Assigned task:
Nothing below is to be printed except the lines between the line holding "Semantische Verbindung zwischen" and the line holding "Attribut verweist auf", inclusive, each exactly as it appears.

+-------+

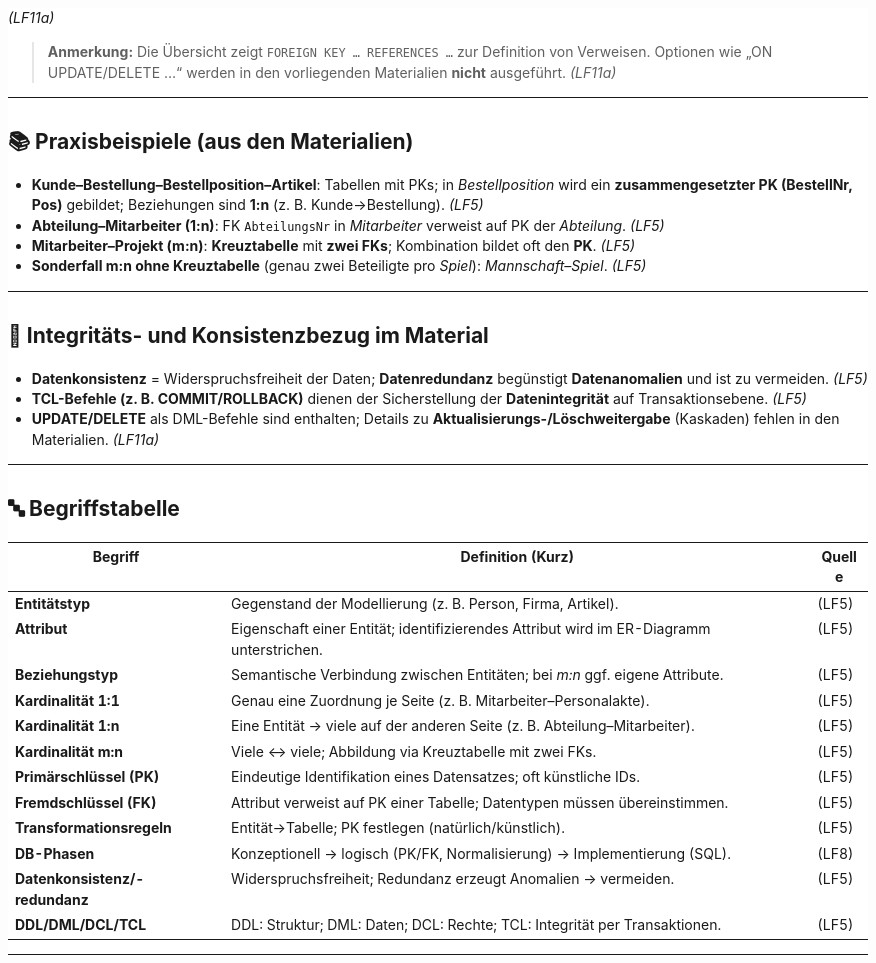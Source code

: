 *(LF11a)* 

> **Anmerkung:** Die Übersicht zeigt `FOREIGN KEY … REFERENCES …` zur Definition von Verweisen. Optionen wie „ON UPDATE/DELETE …“ werden in den vorliegenden Materialien **nicht** ausgeführt. *(LF11a)* 

---

## 📚 Praxisbeispiele (aus den Materialien)

* **Kunde–Bestellung–Bestellposition–Artikel**: Tabellen mit PKs; in *Bestellposition* wird ein **zusammengesetzter PK (BestellNr, Pos)** gebildet; Beziehungen sind **1:n** (z. B. Kunde→Bestellung). *(LF5)* 
* **Abteilung–Mitarbeiter (1:n)**: FK `AbteilungsNr` in *Mitarbeiter* verweist auf PK der *Abteilung*. *(LF5)* 
* **Mitarbeiter–Projekt (m:n)**: **Kreuztabelle** mit **zwei FKs**; Kombination bildet oft den **PK**. *(LF5)* 
* **Sonderfall m:n ohne Kreuztabelle** (genau zwei Beteiligte pro *Spiel*): *Mannschaft–Spiel*. *(LF5)* 

---

## 🧠 Integritäts- und Konsistenzbezug im Material

* **Datenkonsistenz** = Widerspruchsfreiheit der Daten; **Datenredundanz** begünstigt **Datenanomalien** und ist zu vermeiden. *(LF5)* 
* **TCL-Befehle (z. B. COMMIT/ROLLBACK)** dienen der Sicherstellung der **Datenintegrität** auf Transaktionsebene. *(LF5)* 
* **UPDATE/DELETE** als DML-Befehle sind enthalten; Details zu **Aktualisierungs-/Löschweitergabe** (Kaskaden) fehlen in den Materialien. *(LF11a)* 

---

## 🔤 Begriffstabelle

| Begriff                        | Definition (Kurz)                                                                        | Quelle |
| ------------------------------ | ---------------------------------------------------------------------------------------- | ------ |
| **Entitätstyp**                | Gegenstand der Modellierung (z. B. Person, Firma, Artikel).                              | (LF5)  |
| **Attribut**                   | Eigenschaft einer Entität; identifizierendes Attribut wird im ER-Diagramm unterstrichen. | (LF5)  |
| **Beziehungstyp**              | Semantische Verbindung zwischen Entitäten; bei *m:n* ggf. eigene Attribute.              | (LF5)  |
| **Kardinalität 1:1**           | Genau eine Zuordnung je Seite (z. B. Mitarbeiter–Personalakte).                          | (LF5)  |
| **Kardinalität 1:n**           | Eine Entität → viele auf der anderen Seite (z. B. Abteilung–Mitarbeiter).                | (LF5)  |
| **Kardinalität m:n**           | Viele ↔ viele; Abbildung via Kreuztabelle mit zwei FKs.                                  | (LF5)  |
| **Primärschlüssel (PK)**       | Eindeutige Identifikation eines Datensatzes; oft künstliche IDs.                         | (LF5)  |
| **Fremdschlüssel (FK)**        | Attribut verweist auf PK einer Tabelle; Datentypen müssen übereinstimmen.                | (LF5)  |
| **Transformationsregeln**      | Entität→Tabelle; PK festlegen (natürlich/künstlich).                                     | (LF5)  |
| **DB-Phasen**                  | Konzeptionell → logisch (PK/FK, Normalisierung) → Implementierung (SQL).                 | (LF8)  |
| **Datenkonsistenz/-redundanz** | Widerspruchsfreiheit; Redundanz erzeugt Anomalien → vermeiden.                           | (LF5)  |
| **DDL/DML/DCL/TCL**            | DDL: Struktur; DML: Daten; DCL: Rechte; TCL: Integrität per Transaktionen.               | (LF5)  |

---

+-------+

Solution for this problem:
| **Beziehungstyp**              | Semantische Verbindung zwischen Entitäten; bei *m:n* ggf. eigene Attribute.              | (LF5)  |
| **Kardinalität 1:1**           | Genau eine Zuordnung je Seite (z. B. Mitarbeiter–Personalakte).                          | (LF5)  |
| **Kardinalität 1:n**           | Eine Entität → viele auf der anderen Seite (z. B. Abteilung–Mitarbeiter).                | (LF5)  |
| **Kardinalität m:n**           | Viele ↔ viele; Abbildung via Kreuztabelle mit zwei FKs.                                  | (LF5)  |
| **Primärschlüssel (PK)**       | Eindeutige Identifikation eines Datensatzes; oft künstliche IDs.                         | (LF5)  |
| **Fremdschlüssel (FK)**        | Attribut verweist auf PK einer Tabelle; Datentypen müssen übereinstimmen.                | (LF5)  |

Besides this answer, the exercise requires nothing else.